Ils se tiennent stoïques, visage impassible derrière la vitre en plexiglas. Le plus âgé à la quarantaine passée, la benjamine bientôt 23 ans. À les voir, on chercherait presque ce qui relie les trois prévenus, impliqués dans un trafic de stupéfiants.
Le récit des faits s'ouvre sur une dénonciation digne d'un polar. En janvier 2024, une femme vient dénoncer le trafic qui se déroule dans tout un immeuble de la banlieue nord de Strasbourg. Au rez-de-chaussée du 11 rue de la torture, à Haguenau, le bar "Le Libération" serait un lieu d'échange de stupéfiants, parfois de prostitution. Mohamed H. et Essadik B. habitent tous les deux l'immeuble, voisin à quelques étages d'écarts. Elle dénonce le trafic de Essadik B., sur plusieurs années, qui serait connu comme celui "qui remplit la cocaïne dans le bar".

Consommer oui, vendre non

Lorsque les policiers viennent perquisitionner son appartement quelques mois plus tard, ils tombent sur Maimouna D., sortant de l'appartement de A., avec 39 bonbonnes de cocaïne sur elle. La perquisition confirmera la détention de près de 33 grammes de cocaïne prête à être revendue, balance de précision, ainsi que d'une arme de poing. "S'il y a bien un milieu ou on peut faire confiance à personne, c'est bien les stups", commente le président du tribunal d'un ton presque las. Debout dans le box des prévenus, sourcils haussés et moue affligée, Essadik B. reconnait la consommation et la détention de cocaïne, d'héroïne, et de cannabis, mais nie toute volonté de commerce. Il vendait “seulement pour” financer “sa consommation”, répète-t-il à tout-va, jusqu’à un échange presque absurde avec le président du jury passablement agacé :

"- Donc vous reconnaissez la détention de stupéfiants, et que vous en avez fait un commerce…

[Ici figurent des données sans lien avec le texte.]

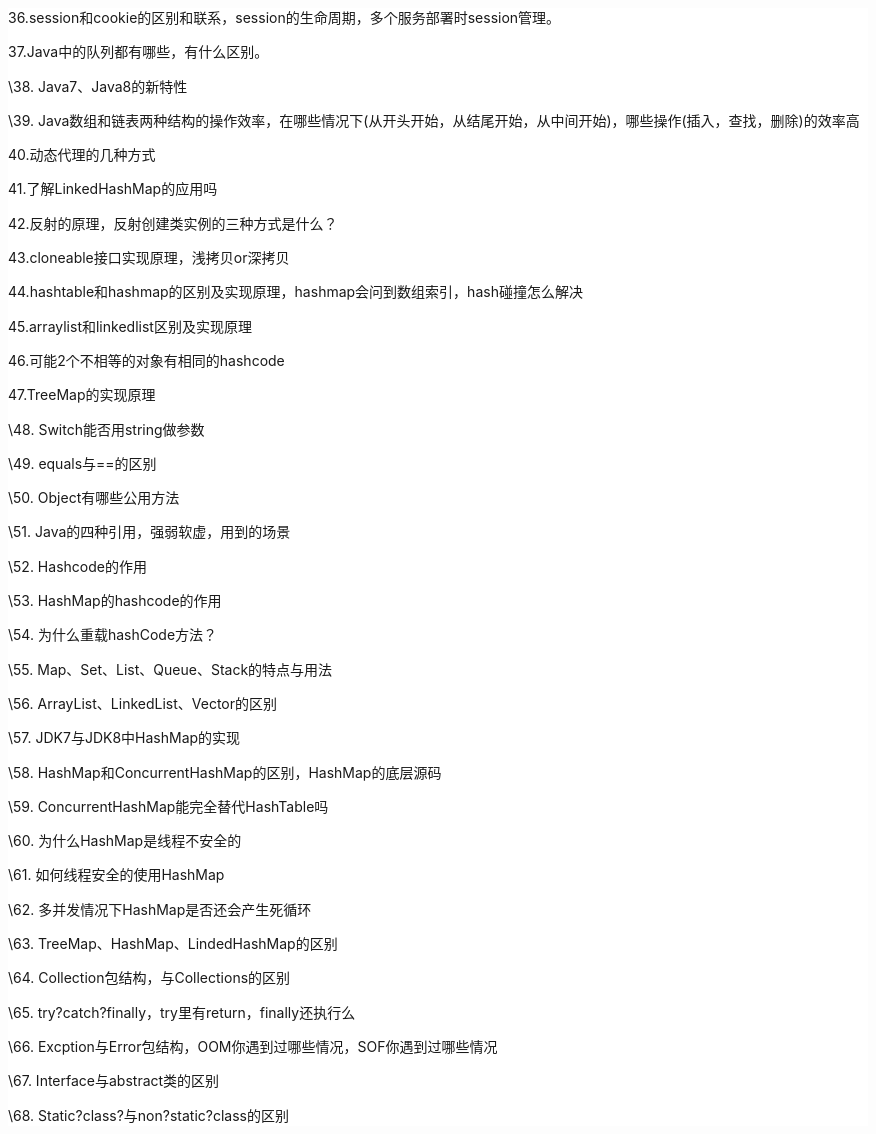 36.session和cookie的区别和联系，session的生命周期，多个服务部署时session管理。

37.Java中的队列都有哪些，有什么区别。

\38. Java7、Java8的新特性

\39. Java数组和链表两种结构的操作效率，在哪些情况下(从开头开始，从结尾开始，从中间开始)，哪些操作(插入，查找，删除)的效率高

40.动态代理的几种方式

41.了解LinkedHashMap的应用吗

42.反射的原理，反射创建类实例的三种方式是什么？

43.cloneable接口实现原理，浅拷贝or深拷贝

44.hashtable和hashmap的区别及实现原理，hashmap会问到数组索引，hash碰撞怎么解决

45.arraylist和linkedlist区别及实现原理

46.可能2个不相等的对象有相同的hashcode

47.TreeMap的实现原理

\48. Switch能否用string做参数

\49. equals与==的区别

\50. Object有哪些公用方法

\51. Java的四种引用，强弱软虚，用到的场景

\52. Hashcode的作用

\53. HashMap的hashcode的作用

\54. 为什么重载hashCode方法？

\55. Map、Set、List、Queue、Stack的特点与用法

\56. ArrayList、LinkedList、Vector的区别

\57. JDK7与JDK8中HashMap的实现

\58. HashMap和ConcurrentHashMap的区别，HashMap的底层源码

\59. ConcurrentHashMap能完全替代HashTable吗

\60. 为什么HashMap是线程不安全的

\61. 如何线程安全的使用HashMap

\62. 多并发情况下HashMap是否还会产生死循环

\63. TreeMap、HashMap、LindedHashMap的区别

\64. Collection包结构，与Collections的区别

\65. try?catch?finally，try里有return，finally还执行么

\66. Excption与Error包结构，OOM你遇到过哪些情况，SOF你遇到过哪些情况

\67. Interface与abstract类的区别

\68. Static?class?与non?static?class的区别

- Non, c’était juste pour ma conso, pour moi, ce n'est pas du commerce.

- Si, c'est du commerce puisque vous revendez.

- Bon, ok.” 

Stupéfiant comme médicament

Essadik B. dit n’avoir vendu que rarement des stupéfiants à Mohamed H., rencontré lors du déménagement de ce dernier dans la région strasbourgeoise, il y a trois ans. Il avait auparavant été placé sous suivi psychiatrique à Bourges durant deux ans. Mohamed H. bafouille en racontant la mort de sa mère vers ses trois ans. Il cherche ses mots, mains levées devant son visage, quand il évoque une nervosité dont il souffrirait depuis toujours. Le stupéfiant serait devenu son "médicament " contre ses troubles psychiatriques. Les douleurs d'une agression au couteau par un collègue l'empêchent de travailler ; sa consommation de drogues en tout genre, qu'il reconnaît, l'empêche d'obtenir son permis. 
Mohamed H. dit avoir toujours chercher à protéger Maimouna D. sa compagne depuis quelques mois, ne pas la laisser monter "à l'étage", lorsqu'il préparait la marchandise chez Essadik B. Le président du tribunal décrit des vidéos "comme dans Scarface", qui montrent "une montagne de cocaïne" sur une table, et des barrettes de cannabis. 

Gabrielle Meton
Édité par Louise Pointin

Au tribunal de Strasbourg, deux prévenus étaient jugés pour détention, usage et revente de stupéfiants, la troisième pour usage et acquisition des substances. Une audience ponctuée les récits confus et les accusations mutuelles des deux hommes, qui ont reconnu les faits.